「雪山の寒さを感じられず・・・」告白 コンフェッション 鶏さんの映画レビュー(感想・評価)
雪山の寒さを感じられず・・・
”東慶”大学山岳部OBの浅井(生田斗真)とジヨン(ヤン・イクチュン)が、学生時代に山で遭難した同級生のさゆり(奈緒)の慰霊登山中に遭難し、猛吹雪の中で立ち往生しているところから物語が始まりました。ただこの設定からして呑み込めない部分が多く、結論から言うと全くしっくり来ない作品でした。
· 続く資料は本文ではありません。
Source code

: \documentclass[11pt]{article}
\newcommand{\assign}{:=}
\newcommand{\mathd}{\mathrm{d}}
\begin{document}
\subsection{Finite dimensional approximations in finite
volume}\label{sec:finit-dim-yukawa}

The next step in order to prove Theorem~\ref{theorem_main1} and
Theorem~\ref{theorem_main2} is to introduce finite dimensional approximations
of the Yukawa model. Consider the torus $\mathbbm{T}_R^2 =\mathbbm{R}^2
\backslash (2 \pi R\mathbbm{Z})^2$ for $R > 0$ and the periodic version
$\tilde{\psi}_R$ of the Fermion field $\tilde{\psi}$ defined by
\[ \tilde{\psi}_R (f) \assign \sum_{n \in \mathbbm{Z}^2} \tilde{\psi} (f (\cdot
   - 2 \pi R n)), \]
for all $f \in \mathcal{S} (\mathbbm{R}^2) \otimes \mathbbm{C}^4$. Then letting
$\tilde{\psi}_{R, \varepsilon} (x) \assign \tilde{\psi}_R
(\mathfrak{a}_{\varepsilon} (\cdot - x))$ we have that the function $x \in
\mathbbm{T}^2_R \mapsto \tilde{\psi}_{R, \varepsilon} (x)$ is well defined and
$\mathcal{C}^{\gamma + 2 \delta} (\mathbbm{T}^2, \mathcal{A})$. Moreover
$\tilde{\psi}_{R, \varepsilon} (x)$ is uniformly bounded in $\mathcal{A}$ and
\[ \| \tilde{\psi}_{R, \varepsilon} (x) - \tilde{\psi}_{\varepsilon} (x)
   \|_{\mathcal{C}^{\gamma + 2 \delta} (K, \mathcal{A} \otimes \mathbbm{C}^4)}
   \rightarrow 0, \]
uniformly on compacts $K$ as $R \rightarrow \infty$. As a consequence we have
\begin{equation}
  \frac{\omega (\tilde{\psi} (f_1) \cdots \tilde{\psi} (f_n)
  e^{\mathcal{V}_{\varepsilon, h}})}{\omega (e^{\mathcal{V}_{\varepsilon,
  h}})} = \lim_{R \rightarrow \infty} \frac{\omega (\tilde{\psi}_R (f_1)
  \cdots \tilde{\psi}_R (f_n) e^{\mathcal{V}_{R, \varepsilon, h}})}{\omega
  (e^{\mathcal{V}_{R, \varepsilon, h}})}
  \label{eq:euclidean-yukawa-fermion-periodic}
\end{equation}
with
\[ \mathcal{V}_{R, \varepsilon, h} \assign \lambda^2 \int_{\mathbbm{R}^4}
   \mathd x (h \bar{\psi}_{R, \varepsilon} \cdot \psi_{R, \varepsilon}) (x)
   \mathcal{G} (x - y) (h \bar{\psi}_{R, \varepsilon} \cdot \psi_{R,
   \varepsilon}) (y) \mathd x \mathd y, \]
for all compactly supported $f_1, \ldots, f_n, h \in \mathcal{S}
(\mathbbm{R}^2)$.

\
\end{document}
そもそもどの山域にどれくらいの日程で入山したのかという具体的な話が一切出て来なかったので、推測するしかない部分も多々あるのですが、作中の山の風景を観る限り、2人が慰霊登山をした山は岩肌が露出したいかにも日本アルプス然とした高山で、高い木がないことから森林限界を超えていると思われました。日本アルプスであれば2000メートルを優に超える山域だったと思われます。また、「登山計画を出した」というセリフもあったため、最低でも1泊以上の山行だったのではないかと考えられます。1~2時間で戻って来られるような山で登山計画を提出することはないと思われますからね。
ところが、猛吹雪になるような厳冬期、ないしは3月、4月頃の高山に、それなりの日程で入山した割には2人の荷物が圧倒的に少なく、また服装があまりにも軽装過ぎて、非常に不自然でした。物語としても、冒頭脚に怪我をして死を悟ったジヨンが、浅井に対してかつて自分がさゆりを殺したことを「告白」するなど、冒頭のシーンは物語の核となる非常に重要なシーンだったのですが、情報が少ないことも相まって、余りに不自然な設定のためこの時点で本作への期待が腰砕けになり、疑問と文句ばかりになってしまいました。
さらに言えば、森林限界で猛吹雪になった以上、氷点下10度以下になっていてもおかしくないにも関わらず、あまり寒そうでなかったのも演出不足。特に冒頭のジヨンによる告白シーンでは、猛吹雪の中2人とも顔を出して普通に喋ってましたけど、あれはいくら何でもリアリティ無さ過ぎでした。まあ映画だから仕方ないと言ってしまえばそれまでですが、「八甲田山」なんかの観客にも”極寒”を感じさせる映像と比較すると、何とも軽くて残念でした。
その後避難小屋を見つけて何とか避難する2人でしたが、建付けが悪くて窓から吹雪が漏れているのに、ただでさえ軽装の上着を脱いだ状態でいるなんて、ちょっと信じられませんでした。いくらストーブを焚いたところで、あんな状態であんな軽装になるなんて、これまた寒さを感じられず、さらに腰砕けになりました。
肝心の避難小屋に辿り着いてから2人の心裡戦については、意外にもホラー展開になって行き、ようやく面白くなってきたかと思いきや、何と驚きの夢オチ。そしてリアルの格闘シーンは殆どなく、結局は告白しなかった浅川の方が暗黒面に堕ちていたというオチには、さらに腰砕けでした。
そんな訳で、雪山の寒さを感じられなかった点で設定を受け入れられなかったので、本作の評価は★2とします。